Thermo-viscous instability of flow in a weakly heat-conducting channel
Federico Lanza, Gaute Linga, Fabian Barras, Eirik Grude Flekk{\o}y

TL;DR
This paper investigates the thermo-viscous instability in thin-gap flows of temperature-dependent fluids, revealing how heat transfer and viscosity contrast lead to fingering patterns through combined numerical and analytical methods.
Contribution
It provides a comprehensive analysis of thermo-viscous fingering in the small Biot number regime, including linear stability and scaling laws for pattern formation.
Findings
Fingering instabilities occur within specific Péclet number and viscosity contrast ranges.
Derived analytical expressions for growth rate and wavenumber in high Péclet and viscosity contrast limits.

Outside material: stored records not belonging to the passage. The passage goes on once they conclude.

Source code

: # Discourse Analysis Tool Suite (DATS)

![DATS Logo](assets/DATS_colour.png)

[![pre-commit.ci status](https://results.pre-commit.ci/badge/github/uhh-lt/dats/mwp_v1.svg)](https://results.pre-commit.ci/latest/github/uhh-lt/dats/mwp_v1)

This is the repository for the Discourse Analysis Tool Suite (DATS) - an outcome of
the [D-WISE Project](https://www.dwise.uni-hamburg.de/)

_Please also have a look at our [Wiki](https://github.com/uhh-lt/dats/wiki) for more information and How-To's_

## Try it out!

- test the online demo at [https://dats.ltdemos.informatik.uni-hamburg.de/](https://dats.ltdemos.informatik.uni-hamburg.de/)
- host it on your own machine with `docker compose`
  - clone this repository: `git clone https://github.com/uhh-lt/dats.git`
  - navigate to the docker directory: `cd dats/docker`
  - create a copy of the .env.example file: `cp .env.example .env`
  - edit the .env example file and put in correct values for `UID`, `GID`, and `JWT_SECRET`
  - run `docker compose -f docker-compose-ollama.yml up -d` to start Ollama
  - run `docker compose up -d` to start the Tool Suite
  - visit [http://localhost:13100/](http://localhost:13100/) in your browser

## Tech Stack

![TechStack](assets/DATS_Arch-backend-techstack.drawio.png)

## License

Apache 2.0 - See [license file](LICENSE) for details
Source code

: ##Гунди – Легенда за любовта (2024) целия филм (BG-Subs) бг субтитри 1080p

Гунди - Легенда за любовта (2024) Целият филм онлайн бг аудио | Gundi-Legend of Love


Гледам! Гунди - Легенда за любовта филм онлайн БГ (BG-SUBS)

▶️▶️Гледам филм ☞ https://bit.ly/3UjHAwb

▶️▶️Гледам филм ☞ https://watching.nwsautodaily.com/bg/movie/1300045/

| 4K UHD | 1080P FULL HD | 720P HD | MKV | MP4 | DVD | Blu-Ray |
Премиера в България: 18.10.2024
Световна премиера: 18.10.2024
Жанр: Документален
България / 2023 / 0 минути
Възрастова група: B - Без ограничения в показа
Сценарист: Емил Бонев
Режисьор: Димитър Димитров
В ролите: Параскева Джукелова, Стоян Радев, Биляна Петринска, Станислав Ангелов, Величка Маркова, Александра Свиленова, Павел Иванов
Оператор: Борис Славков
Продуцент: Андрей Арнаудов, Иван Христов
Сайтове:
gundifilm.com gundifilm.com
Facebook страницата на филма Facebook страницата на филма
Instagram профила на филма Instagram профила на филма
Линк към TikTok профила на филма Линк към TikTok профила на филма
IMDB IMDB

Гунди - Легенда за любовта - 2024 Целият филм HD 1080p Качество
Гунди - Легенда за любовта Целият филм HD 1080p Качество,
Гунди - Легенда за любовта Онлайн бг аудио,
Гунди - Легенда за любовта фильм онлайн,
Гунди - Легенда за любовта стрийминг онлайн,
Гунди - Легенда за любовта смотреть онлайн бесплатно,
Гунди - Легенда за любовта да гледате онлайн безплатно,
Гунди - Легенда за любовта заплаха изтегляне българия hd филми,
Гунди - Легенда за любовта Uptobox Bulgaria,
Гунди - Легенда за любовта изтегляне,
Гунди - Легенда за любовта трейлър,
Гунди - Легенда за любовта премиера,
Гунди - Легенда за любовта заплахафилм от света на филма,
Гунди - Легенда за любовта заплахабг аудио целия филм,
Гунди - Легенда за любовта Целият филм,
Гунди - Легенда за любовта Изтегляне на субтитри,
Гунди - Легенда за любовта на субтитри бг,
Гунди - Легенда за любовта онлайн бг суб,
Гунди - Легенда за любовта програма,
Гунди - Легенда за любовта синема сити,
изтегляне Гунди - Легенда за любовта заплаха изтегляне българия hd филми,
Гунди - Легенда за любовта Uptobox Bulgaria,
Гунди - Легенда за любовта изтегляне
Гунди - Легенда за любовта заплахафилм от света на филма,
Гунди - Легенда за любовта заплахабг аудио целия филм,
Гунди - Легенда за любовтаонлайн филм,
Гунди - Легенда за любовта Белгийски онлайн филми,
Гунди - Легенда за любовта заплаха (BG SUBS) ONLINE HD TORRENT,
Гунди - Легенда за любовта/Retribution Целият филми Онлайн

Numerical simulations confirm the theoretical predictions and elucidate pattern selection mechanisms.
Abstract
An instability may arise when a hot viscous fluid enters a thin gap and cools through heat transfer to a colder surrounding environment. Fluids whose viscosity increases strongly upon cooling create a positive feedback in which warmer regions flow faster and cool more slowly, leading to the formation of thermo-viscous "fingers". Here we investigate this mechanism in the long time, small Biot number regime, where cooling through the plates is weak but acts over sufficiently long times that the temperature becomes nearly uniform across the gap heat. This asymptotic limit enables a depth-averaged description that incorporates both thermal diffusion and hydrodynamic (Taylor) dispersion, allowing us to analyze the dependence of the instability on the P\'eclet number, viscosity contrast, and wall cooling rate. Using numerical simulations of temperature-dependent viscous flow in a Hele-Shaw…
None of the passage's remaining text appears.